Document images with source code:
☆ ☆ ☆ ☆

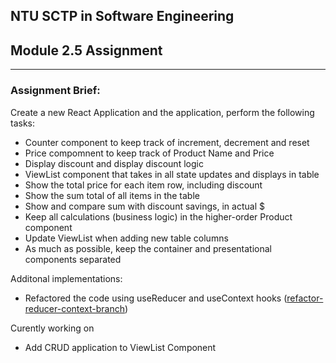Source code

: ## NTU SCTP in Software Engineering

## Module 2.5 Assignment

---

### Assignment Brief:

Create a new React Application and the application, perform the following tasks:

- Counter component to keep track of increment, decrement and reset
- Price compomnent to keep track of Product Name and Price
- Display discount and display discount logic
- ViewList component that takes in all state updates and displays in table
- Show the total price for each item row, including discount
- Show the sum total of all items in the table
- Show and compare sum with discount savings, in actual $
- Keep all calculations (business logic) in the higher-order Product component
- Update ViewList when adding new table columns
- As much as possible, keep the container and presentational components separated

Additonal implementations:

- Refactored the code using useReducer and useContext hooks ([refactor-reducer-context-branch](https://github.com/JustenMX/ntu-price-cart-app/tree/a0af1b5637e6c812c1bf9528352c8a34c8ca629a "branch merge history"))

Curently working on

- Add CRUD application to ViewList Component
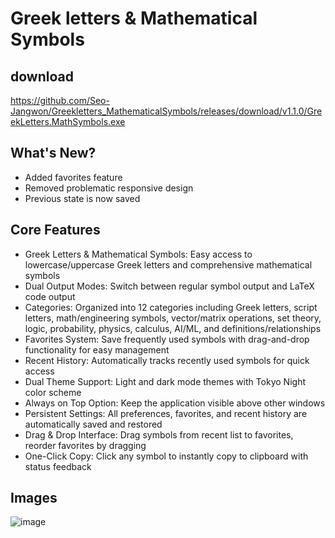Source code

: # Greek letters & Mathematical Symbols

## download

https://github.com/Seo-Jangwon/Greekletters_MathematicalSymbols/releases/download/v1.1.0/GreekLetters.MathSymbols.exe

## What's New?
- Added favorites feature
- Removed problematic responsive design
- Previous state is now saved

## Core Features
- Greek Letters & Mathematical Symbols: Easy access to lowercase/uppercase Greek letters and comprehensive mathematical symbols
- Dual Output Modes: Switch between regular symbol output and LaTeX code output
- Categories: Organized into 12 categories including Greek letters, script letters, math/engineering symbols, vector/matrix operations, set theory, logic, probability, physics, calculus, AI/ML, and definitions/relationships
- Favorites System: Save frequently used symbols with drag-and-drop functionality for easy management
- Recent History: Automatically tracks recently used symbols for quick access
- Dual Theme Support: Light and dark mode themes with Tokyo Night color scheme
- Always on Top Option: Keep the application visible above other windows
- Persistent Settings: All preferences, favorites, and recent history are automatically saved and restored
- Drag & Drop Interface: Drag symbols from recent list to favorites, reorder favorites by dragging
- One-Click Copy: Click any symbol to instantly copy to clipboard with status feedback

## Images

![image](https://github.com/user-attachments/assets/8516a8f3-62db-4fa7-8b2a-0d18b1374d65)


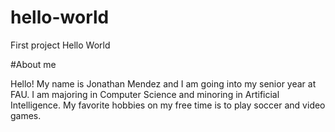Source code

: # hello-world
First project Hello World

#About me 

Hello! My name is Jonathan Mendez and I am going into my senior year at FAU. 
I am majoring in Computer Science and minoring in Artificial Intelligence.
My favorite hobbies on my free time is to play soccer and video games. 

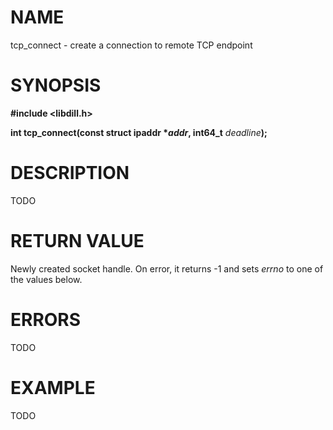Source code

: # NAME

tcp_connect - create a connection to remote TCP endpoint

# SYNOPSIS


**#include &lt;libdill.h>**

**int tcp_connect(const struct ipaddr **\*_addr_**, int64_t** _deadline_**);**

# DESCRIPTION

TODO

# RETURN VALUE

Newly created socket handle. On error, it returns -1 and sets _errno_ to one of the values below.

# ERRORS

TODO

# EXAMPLE

TODO
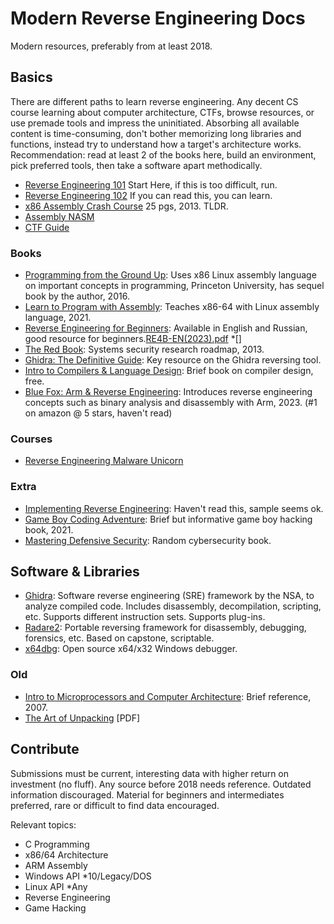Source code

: # Modern Reverse Engineering Docs
Modern resources, preferably from at least 2018.

## Basics
There are different paths to learn reverse engineering. Any decent CS course learning about computer architecture, CTFs, browse resources, or use premade tools and impress the uninitiated. Absorbing all available content is time-consuming, don't bother memorizing long libraries and functions, instead try to understand how a target's architecture works. Recommendation: read at least 2 of the books here, build an environment, pick preferred tools, then take a software apart methodically.

* [Reverse Engineering 101](https://intezer.com/blog/malware-analysis/malware-reverse-engineering-beginners/) Start Here, if this is too difficult, run.
* [Reverse Engineering 102](https://www.shadowinfosec.io/2018/05/a-gentle-introduction-into-arm-assembly.html) If you can read this, you can learn.
* [x86 Assembly Crash Course](https://sensepost.com/blogstatic/2014/01/SensePost_crash_course_in_x86_assembly-.pdf) 25 pgs, 2013. TLDR.
* [Assembly NASM](https://pacman128.github.io/pcasm/)
* [CTF Guide](https://trailofbits.github.io/ctf/)

### Books
* [Programming from the Ground Up](https://www.amazon.com/Programming-Ground-Up-Jonathan-Bartlett/dp/1540831825): Uses x86 Linux assembly language on important concepts in programming, Princeton University, has sequel book by the author, 2016.
* [Learn to Program with Assembly](https://www.amazon.com/Learn-Program-Assembly-Foundational-Programmers/dp/1484274369): Teaches x86-64 with Linux assembly language, 2021.
* [Reverse Engineering for Beginners](https://beginners.re/): Available in English and Russian, good resource for beginners.[RE4B-EN(2023).pdf](https://github.com/HimoriK/Modern-Reverse-Engineering-Docs/files/11470339/RE4B-EN.2023.pdf)
*[]
* [The Red Book](https://www.red-book.eu/m/documents/syssec_red_book.pdf): Systems security research roadmap, 2013.
* [Ghidra: The Definitive Guide](https://www.amazon.com/product-reviews/1718501021): Key resource on the Ghidra reversing tool.
* [Intro to Compilers & Language Design](https://www3.nd.edu/~dthain/compilerbook/compilerbook.pdf): Brief book on compiler design, free.
* [Blue Fox: Arm & Reverse Engineering](https://www.amazon.com/Blue-Fox-Assembly-Internals-Analysis/dp/1119745306): Introduces reverse engineering concepts such as binary analysis
and disassembly with Arm, 2023. (#1 on amazon @ 5 stars, haven't read)

### Courses
* [Reverse Engineering Malware Unicorn](https://malwareunicorn.org/workshops/re101.html#0)

### Extra
* [Implementing Reverse Engineering](https://www.amazon.com/product-reviews/B09DT5N5JP): Haven't read this, sample seems ok.
* [Game Boy Coding Adventure](https://www.amazon.com/Game-Boy-Coding-Adventure-programming-ebook/dp/B0B7FY5576): Brief but informative game boy hacking book, 2021.
* [Mastering Defensive Security](https://www.amazon.com/Mastering-Defensive-Security-techniques-infrastructure-ebook/dp/B09BZXC5SC): Random cybersecurity book.

## Software & Libraries
* [Ghidra](https://github.com/NationalSecurityAgency/ghidra): Software reverse engineering (SRE) framework by the NSA, to analyze compiled code. Includes disassembly, decompilation, scripting, etc. Supports different instruction sets. Supports plug-ins.
* [Radare2](http://www.radare.org/): Portable reversing framework for disassembly, debugging, forensics, etc. Based on capstone, scriptable.
* [x64dbg](http://x64dbg.com/): Open source x64/x32 Windows debugger.

### Old
* [Intro to Microprocessors and Computer Architecture](https://www.amazon.com/Inside-Machine-Introduction-Microprocessors-Architecture/dp/1593276680): Brief reference, 2007.
* [The Art of Unpacking](https://www.blackhat.com/presentations/bh-usa-07/Yason/Whitepaper/bh-usa-07-yason-WP.pdf) [PDF]

## Contribute
Submissions must be current, interesting data with higher return on investment (no fluff).
Any source before 2018 needs reference. Outdated information discouraged. Material for beginners and intermediates
preferred, rare or difficult to find data encouraged.

Relevant topics:

* C Programming
* x86/64 Architecture
* ARM Assembly
* Windows API *10/Legacy/DOS
* Linux API *Any
* Reverse Engineering
* Game Hacking
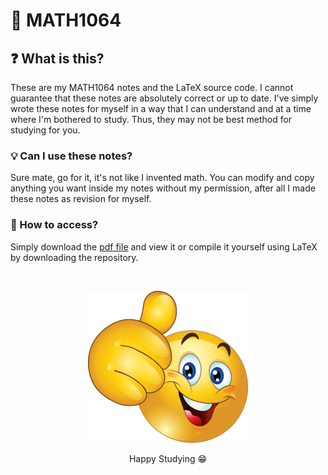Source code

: # 📕 MATH1064
## ❓ What is this?
These are my MATH1064 notes and the LaTeX source code. I cannot guarantee that these notes are absolutely correct or
up to date. I've simply wrote these notes for myself in a way that I can understand and at a time where I'm bothered
to study. Thus, they may not be best method for studying for you. 

### 💡 Can I use these notes?
Sure mate, go for it, it's not like I invented math. You can modify and copy anything you want inside my notes
without my permission, after all I made these notes as revision for myself.

### 📝 How to access?
Simply download the [pdf file](<./MATH1064 Notes.pdf>) and view it or compile it yourself 
using LaTeX by downloading the repository. <br>

<br>
<p align="center">
  <img src="./images/thumbs_up_emoji.png" />
  <div align="center">
    Happy Studying 😁
  </div>
</p>
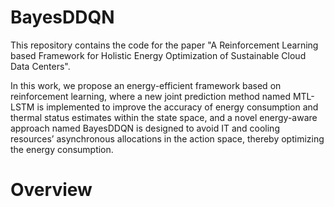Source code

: # BayesDDQN
This repository contains the code for the paper "A Reinforcement Learning based Framework for Holistic Energy Optimization of Sustainable Cloud Data Centers".

In this work, we propose an energy-efficient framework based on reinforcement learning, where a new joint prediction method named MTL-LSTM is implemented to improve the accuracy of energy consumption and thermal status estimates within the state space, and a novel energy-aware approach named BayesDDQN is designed to avoid IT and cooling resources’ asynchronous allocations in the action space, thereby optimizing the energy consumption.

# Overview



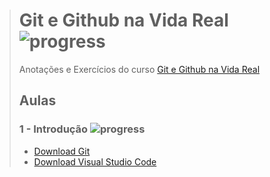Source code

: ># **Git e Github na Vida Real** ![progress](http://progressed.io/bar/100?title=completed "progress")
> Anotações e Exercícios do curso [Git e Github na Vida Real](https://www.udemy.com/git-e-github-na-vida-real/)
>## **Aulas**
>### **1 - Introdução** ![progress](http://progressed.io/bar/100?title=completed "progress")
>- [Download Git](https://git-scm.com/downloads)
>- [Download Visual Studio Code](https://code.visualstudio.com/)
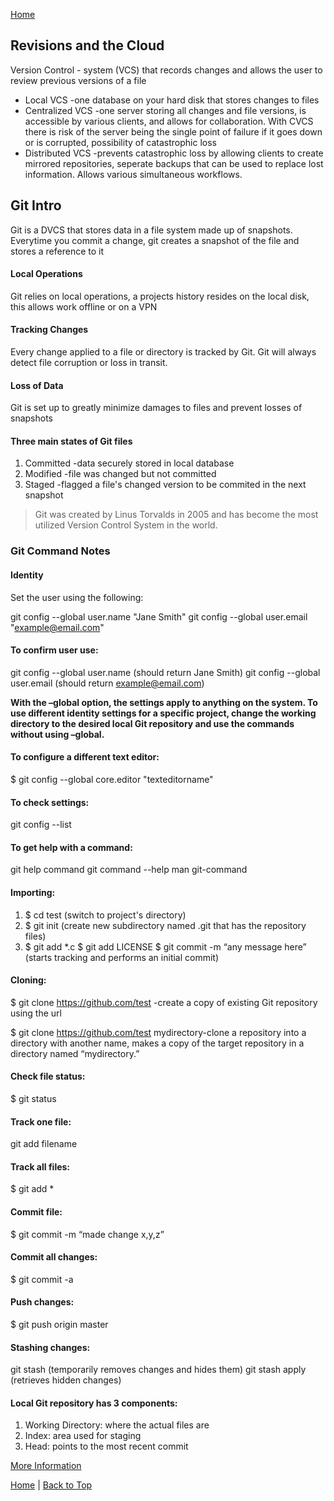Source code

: [Home](README.md)

## Revisions and the Cloud

Version Control - system (VCS) that records changes and allows the user to review previous versions of a file
 - Local VCS -one database on your hard disk that stores changes to files
 - Centralized VCS -one server storing all changes and file versions, is accessible by various clients, and allows for collaboration. With CVCS there is risk of the server being the single point of failure if it goes down or is corrupted, possibility of catastrophic loss
 - Distributed VCS -prevents catastrophic loss by allowing clients to create mirrored repositories, seperate backups that can be used to replace lost information. Allows various simultaneous workflows.

## Git Intro

Git is a DVCS that stores data in a file system made up of snapshots. Everytime you commit a change, git creates a snapshot of the file and stores a reference to it

#### Local Operations
Git relies on local operations, a projects history resides on the local disk, this allows work offline or on a VPN

#### Tracking Changes
Every change applied to a file or directory is tracked by Git. Git will always detect file corruption or loss in transit.

#### Loss of Data
Git is set up to greatly minimize damages to files and prevent losses of snapshots

#### Three main states of Git files
 1. Committed -data securely stored in local database
 1. Modified -file was changed but not committed
 1. Staged -flagged a file's changed version to be commited in the next snapshot

> Git was created by Linus Torvalds in 2005 and has become the most utilized Version Control System in the world.

### Git Command Notes

#### Identity 
Set the user using the following:

git config --global user.name "Jane Smith"
git config --global user.email "example@email.com"

#### To confirm user use:

git config --global user.name (should return Jane Smith)
git config --global user.email (should return example@email.com)

**With the –global option, the settings apply to anything on the system. To use different identity settings for a specific project, change the working directory to the desired local Git repository and use the commands without using –global.**

#### To configure a different text editor: 
$ git config --global core.editor "texteditorname"

#### To check settings:
git config --list

#### To get help with a command:
git help command
git command --help
man git-command

#### Importing:
 1. $ cd test (switch to project's directory)
 1. $ git init (create new subdirectory named .git that has the repository files)
 1. $ git add *.c
$ git add LICENSE
$ git commit -m “any message here” (starts tracking and performs an initial commit)

#### Cloning:
$ git clone https://github.com/test -create a copy of existing Git repository using the url

$ git clone https://github.com/test mydirectory-clone a repository into a directory with another name, makes a copy of the target repository in a directory named “mydirectory.”

#### Check file status:
$ git status

#### Track one file:
git add filename

#### Track all files:
$ git add *

#### Commit file:
$ git commit -m “made change x,y,z”

#### Commit all changes:
$ git commit -a

#### Push changes:
$ git push origin master

#### Stashing changes:
git stash (temporarily removes changes and hides them)
git stash apply (retrieves hidden changes)

#### Local Git repository has 3 components:

 1. Working Directory: where the actual files are
 1. Index: area used for staging
 1. Head: points to the most recent commit

[More Information](https://blog.udemy.com/git-tutorial-a-comprehensive-guide/#7_2)

[Home](README.md) | [Back to Top](#Revisions-and-the-Cloud)
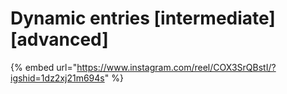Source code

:# Dynamic entries \[intermediate] \[advanced]

{% embed url="https://www.instagram.com/reel/COX3SrQBstI/?igshid=1dz2xj21m694s" %}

☆ ☆ ☆ ☆

**What you are asked to do**:
Tally the lines in the data that contain the string "higher". Report only the total.

**Task response**:
2